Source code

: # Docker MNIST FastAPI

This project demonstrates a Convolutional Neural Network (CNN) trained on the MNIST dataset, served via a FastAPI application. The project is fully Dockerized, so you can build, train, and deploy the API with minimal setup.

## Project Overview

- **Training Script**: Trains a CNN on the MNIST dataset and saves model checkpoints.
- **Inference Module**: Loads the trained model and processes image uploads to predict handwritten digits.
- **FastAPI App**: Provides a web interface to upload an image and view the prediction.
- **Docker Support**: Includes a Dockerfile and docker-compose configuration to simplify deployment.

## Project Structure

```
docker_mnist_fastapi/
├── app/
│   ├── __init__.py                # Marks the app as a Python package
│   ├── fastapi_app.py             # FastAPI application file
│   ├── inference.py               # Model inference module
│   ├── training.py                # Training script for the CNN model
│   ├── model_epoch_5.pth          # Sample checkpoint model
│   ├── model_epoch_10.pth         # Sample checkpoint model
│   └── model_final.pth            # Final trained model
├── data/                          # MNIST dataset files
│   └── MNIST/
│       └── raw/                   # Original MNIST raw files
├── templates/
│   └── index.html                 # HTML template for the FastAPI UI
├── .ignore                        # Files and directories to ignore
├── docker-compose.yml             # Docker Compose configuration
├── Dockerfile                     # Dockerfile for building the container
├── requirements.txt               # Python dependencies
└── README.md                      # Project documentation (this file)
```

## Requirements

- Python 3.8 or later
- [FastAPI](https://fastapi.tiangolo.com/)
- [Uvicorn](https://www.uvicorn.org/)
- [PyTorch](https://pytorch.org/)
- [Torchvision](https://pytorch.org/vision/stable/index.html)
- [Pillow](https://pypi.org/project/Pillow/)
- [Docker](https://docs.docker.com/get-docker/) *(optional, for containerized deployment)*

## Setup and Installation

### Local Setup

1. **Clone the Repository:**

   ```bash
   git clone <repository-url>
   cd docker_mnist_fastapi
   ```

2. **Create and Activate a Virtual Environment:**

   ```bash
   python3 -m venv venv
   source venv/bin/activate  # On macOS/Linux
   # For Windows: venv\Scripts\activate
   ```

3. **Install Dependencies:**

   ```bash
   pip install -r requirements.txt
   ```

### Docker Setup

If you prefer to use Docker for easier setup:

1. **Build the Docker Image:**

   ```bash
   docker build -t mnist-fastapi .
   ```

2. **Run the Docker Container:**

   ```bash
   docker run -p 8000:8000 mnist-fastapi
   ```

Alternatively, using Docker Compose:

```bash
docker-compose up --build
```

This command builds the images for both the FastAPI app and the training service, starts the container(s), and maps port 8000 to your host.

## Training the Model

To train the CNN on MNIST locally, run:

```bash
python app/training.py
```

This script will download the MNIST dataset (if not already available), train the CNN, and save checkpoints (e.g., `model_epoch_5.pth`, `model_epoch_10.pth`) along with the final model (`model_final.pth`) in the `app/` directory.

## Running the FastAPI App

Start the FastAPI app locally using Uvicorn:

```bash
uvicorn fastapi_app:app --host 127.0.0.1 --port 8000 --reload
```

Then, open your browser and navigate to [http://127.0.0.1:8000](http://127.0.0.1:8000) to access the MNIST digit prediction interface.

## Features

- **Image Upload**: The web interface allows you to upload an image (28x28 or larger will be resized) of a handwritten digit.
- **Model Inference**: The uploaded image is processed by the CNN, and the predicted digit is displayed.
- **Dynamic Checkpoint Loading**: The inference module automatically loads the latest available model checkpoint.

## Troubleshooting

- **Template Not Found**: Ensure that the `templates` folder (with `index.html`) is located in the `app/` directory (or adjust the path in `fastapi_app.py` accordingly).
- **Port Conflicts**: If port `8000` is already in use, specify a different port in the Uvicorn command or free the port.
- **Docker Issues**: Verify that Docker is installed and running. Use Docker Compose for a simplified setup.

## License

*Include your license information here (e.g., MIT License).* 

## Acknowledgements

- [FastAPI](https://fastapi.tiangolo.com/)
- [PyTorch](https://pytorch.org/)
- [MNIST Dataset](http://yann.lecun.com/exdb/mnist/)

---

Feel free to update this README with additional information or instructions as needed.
+++
• [What to do]: Extract, please, the lines from the start of the entries above through the one with "- **Training Script**: Trains", both included, reproducing each exactly and adding nothing.

• [Task answer]:
Source code

: # Docker MNIST FastAPI

This project demonstrates a Convolutional Neural Network (CNN) trained on the MNIST dataset, served via a FastAPI application. The project is fully Dockerized, so you can build, train, and deploy the API with minimal setup.

## Project Overview

- **Training Script**: Trains a CNN on the MNIST dataset and saves model checkpoints.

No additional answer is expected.